Exhibit A may be the fact that Koegen and Fortin -- the two lead architects of the city's side of the deal -- concluded that the city should only pay $18 million for the garage. The city wound up agreeing to a $26 million price. (The developer wanted them to pay even more.) The city will try to portray this as proof that Koegen knew better but did little to stop the city from entering into a bad deal. Koegen's lawyer -- Seattle's Ralph Cromwell, who specializes in defending lawyers against malpractice -- will likely point out that Koegen merely issued his opinion, while city officials negotiated the final price. Koegen and Fortin have stated that they came to believe the garage could support a $26 million mortgage.
There were other things, too, like Koegen's advice that the city shouldn't purchase bond insurance -- which is costly, but certainly would have been useful in this case. And there was Koegen's elaborate plan to set up a layer of protection for the city by having a separate foundation purchase the garage instead of the city. Many believed that Koegen's foundation scheme wouldn't have withstood legal scrutiny, but we'll never know because the city bought out the bondholders before the issue of who really owned the garage was ever heard in court.
And a question has come up about how Koegen behaved when it became apparent, in the summer of 1999, that a default clause in the deal might be triggered over a dispute over parking plans between AMC Theaters and River Park Square. According to the deal, the foundation would not have to buy the garage if there were any defaults. More important, the negotiations to keep AMC in the mall required changing the parking plans; the city will argue that those changes made the garage's bankruptcy inevitable.
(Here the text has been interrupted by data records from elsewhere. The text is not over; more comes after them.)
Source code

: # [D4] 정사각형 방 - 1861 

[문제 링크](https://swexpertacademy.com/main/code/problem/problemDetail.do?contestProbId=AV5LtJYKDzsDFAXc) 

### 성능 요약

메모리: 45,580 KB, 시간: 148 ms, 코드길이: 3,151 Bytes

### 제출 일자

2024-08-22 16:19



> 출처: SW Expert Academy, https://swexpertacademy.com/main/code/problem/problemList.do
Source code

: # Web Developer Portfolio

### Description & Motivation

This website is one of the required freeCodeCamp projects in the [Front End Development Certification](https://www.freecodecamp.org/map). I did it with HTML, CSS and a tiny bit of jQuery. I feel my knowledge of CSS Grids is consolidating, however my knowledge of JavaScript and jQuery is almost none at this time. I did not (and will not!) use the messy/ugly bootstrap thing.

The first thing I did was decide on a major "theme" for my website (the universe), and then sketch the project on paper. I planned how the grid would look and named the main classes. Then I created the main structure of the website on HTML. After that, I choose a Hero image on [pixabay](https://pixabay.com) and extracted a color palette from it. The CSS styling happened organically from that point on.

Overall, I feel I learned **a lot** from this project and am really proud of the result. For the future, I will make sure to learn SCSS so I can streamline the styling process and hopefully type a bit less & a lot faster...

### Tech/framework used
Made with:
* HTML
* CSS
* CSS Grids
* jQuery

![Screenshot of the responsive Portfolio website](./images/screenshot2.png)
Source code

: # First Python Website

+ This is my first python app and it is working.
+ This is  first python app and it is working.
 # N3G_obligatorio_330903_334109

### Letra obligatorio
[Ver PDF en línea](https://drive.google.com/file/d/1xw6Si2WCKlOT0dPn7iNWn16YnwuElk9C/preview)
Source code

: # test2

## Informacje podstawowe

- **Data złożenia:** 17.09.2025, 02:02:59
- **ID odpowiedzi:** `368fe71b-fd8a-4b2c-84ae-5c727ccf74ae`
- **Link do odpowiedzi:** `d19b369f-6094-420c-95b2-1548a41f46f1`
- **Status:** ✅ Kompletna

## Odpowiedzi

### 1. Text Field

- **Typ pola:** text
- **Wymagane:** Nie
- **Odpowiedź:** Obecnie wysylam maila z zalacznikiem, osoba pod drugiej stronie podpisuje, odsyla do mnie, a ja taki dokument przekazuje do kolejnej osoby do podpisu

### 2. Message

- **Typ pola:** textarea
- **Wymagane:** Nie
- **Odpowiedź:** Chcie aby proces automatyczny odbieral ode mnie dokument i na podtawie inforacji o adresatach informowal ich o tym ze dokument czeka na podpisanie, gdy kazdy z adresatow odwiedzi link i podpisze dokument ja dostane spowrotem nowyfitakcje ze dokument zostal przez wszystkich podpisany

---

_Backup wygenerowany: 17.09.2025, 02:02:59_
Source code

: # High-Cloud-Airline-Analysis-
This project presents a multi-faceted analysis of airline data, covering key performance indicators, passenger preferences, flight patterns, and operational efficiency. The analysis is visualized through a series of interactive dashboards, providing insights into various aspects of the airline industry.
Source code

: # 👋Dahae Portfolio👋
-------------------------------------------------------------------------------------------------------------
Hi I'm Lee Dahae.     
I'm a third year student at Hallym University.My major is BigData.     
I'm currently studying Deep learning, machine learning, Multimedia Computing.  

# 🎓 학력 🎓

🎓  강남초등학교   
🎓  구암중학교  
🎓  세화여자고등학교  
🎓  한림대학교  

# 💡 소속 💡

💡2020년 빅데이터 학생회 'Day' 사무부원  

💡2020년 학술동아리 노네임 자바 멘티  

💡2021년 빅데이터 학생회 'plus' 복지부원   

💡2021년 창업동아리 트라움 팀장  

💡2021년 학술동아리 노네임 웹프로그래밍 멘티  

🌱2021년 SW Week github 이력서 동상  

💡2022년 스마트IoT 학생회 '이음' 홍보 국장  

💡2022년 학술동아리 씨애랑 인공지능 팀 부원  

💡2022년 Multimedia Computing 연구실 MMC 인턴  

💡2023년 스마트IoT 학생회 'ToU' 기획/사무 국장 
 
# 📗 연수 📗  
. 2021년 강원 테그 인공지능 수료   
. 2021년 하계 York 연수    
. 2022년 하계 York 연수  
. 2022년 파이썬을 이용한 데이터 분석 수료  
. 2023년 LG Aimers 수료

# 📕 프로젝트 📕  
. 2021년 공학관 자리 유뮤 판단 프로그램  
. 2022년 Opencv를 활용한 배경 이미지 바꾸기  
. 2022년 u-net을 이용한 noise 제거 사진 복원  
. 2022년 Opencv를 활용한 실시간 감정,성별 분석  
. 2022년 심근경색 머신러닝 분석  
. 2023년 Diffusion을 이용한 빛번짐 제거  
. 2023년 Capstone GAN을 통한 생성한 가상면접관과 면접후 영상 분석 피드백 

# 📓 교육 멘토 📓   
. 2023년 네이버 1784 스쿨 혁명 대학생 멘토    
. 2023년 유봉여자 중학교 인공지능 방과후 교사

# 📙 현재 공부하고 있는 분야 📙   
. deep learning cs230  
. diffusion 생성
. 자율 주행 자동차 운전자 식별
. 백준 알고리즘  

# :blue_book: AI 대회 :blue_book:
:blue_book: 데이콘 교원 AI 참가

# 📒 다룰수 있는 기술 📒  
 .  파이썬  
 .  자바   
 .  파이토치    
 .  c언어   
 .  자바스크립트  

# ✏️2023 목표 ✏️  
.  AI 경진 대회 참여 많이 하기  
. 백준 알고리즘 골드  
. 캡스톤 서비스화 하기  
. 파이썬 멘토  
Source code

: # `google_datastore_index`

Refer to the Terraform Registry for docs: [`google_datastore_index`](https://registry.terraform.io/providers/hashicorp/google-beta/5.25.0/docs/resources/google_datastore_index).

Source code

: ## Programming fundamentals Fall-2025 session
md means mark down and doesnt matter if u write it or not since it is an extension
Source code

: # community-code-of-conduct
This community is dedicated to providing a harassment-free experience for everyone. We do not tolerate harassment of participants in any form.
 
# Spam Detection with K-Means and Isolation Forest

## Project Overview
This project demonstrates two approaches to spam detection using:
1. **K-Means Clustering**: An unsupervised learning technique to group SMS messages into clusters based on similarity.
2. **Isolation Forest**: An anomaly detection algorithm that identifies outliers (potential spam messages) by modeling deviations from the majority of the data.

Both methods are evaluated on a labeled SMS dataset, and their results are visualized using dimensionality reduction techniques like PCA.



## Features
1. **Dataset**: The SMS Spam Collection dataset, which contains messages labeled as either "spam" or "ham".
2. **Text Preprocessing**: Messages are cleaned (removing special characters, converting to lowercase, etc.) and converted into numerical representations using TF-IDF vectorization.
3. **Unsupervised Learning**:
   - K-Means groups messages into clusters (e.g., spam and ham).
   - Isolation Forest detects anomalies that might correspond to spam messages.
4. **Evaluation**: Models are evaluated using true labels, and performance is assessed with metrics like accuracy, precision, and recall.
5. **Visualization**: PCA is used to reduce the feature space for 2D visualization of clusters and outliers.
Apparently, Koegen did not inform his clients of these developments, including then-Mayor John Talbott. A basic definition of legal malpractice is keeping information from your clients, so the city will likely tell Richland jurors that the deal would have collapsed if their lawyer had informed them of what was happening.
But Perkins-Coie will likely counter that whether the foundation could have been persuaded to drop out of the deal is an open question -- and besides, AMC never defaulted.
But as has seemed evident all along in this federal case, it looks like it will all come down to the Official Statement. That key document was created by a working group made up of Prudential Securities, the law firm of Foster, Pepper and Shefelman (which has since settled with the city) and Roy Koegen. It was shoddy work, the city's special counsel Laurel Siddoway will argue, and the failure of the city's own lawyer to adequately spell out the risks -- risks he was fully aware of -- brought financial ruin on poor little Spokane. Perkins-Coie will argue that it was a solid OS with plenty of disclosure and that the city and others liked the deal plenty back in 1997.
When the garage deal is boiled down to something called the OS, all the human drama and civic emotion that has characterized the saga seems to be strained out of it. So it falls to the lawyers to engage the jury -- over five weeks starting April 21 -- on all the esoterics of municipal finance, securities law and parking validation systems. In the end, someone will win this fight: Roy Koegen may preserve his good name, or the city of Spokane may make a bad deal seem not quite so bad.
But any victory celebration will be short-lived: Appeals could keep this issue on life support for some time.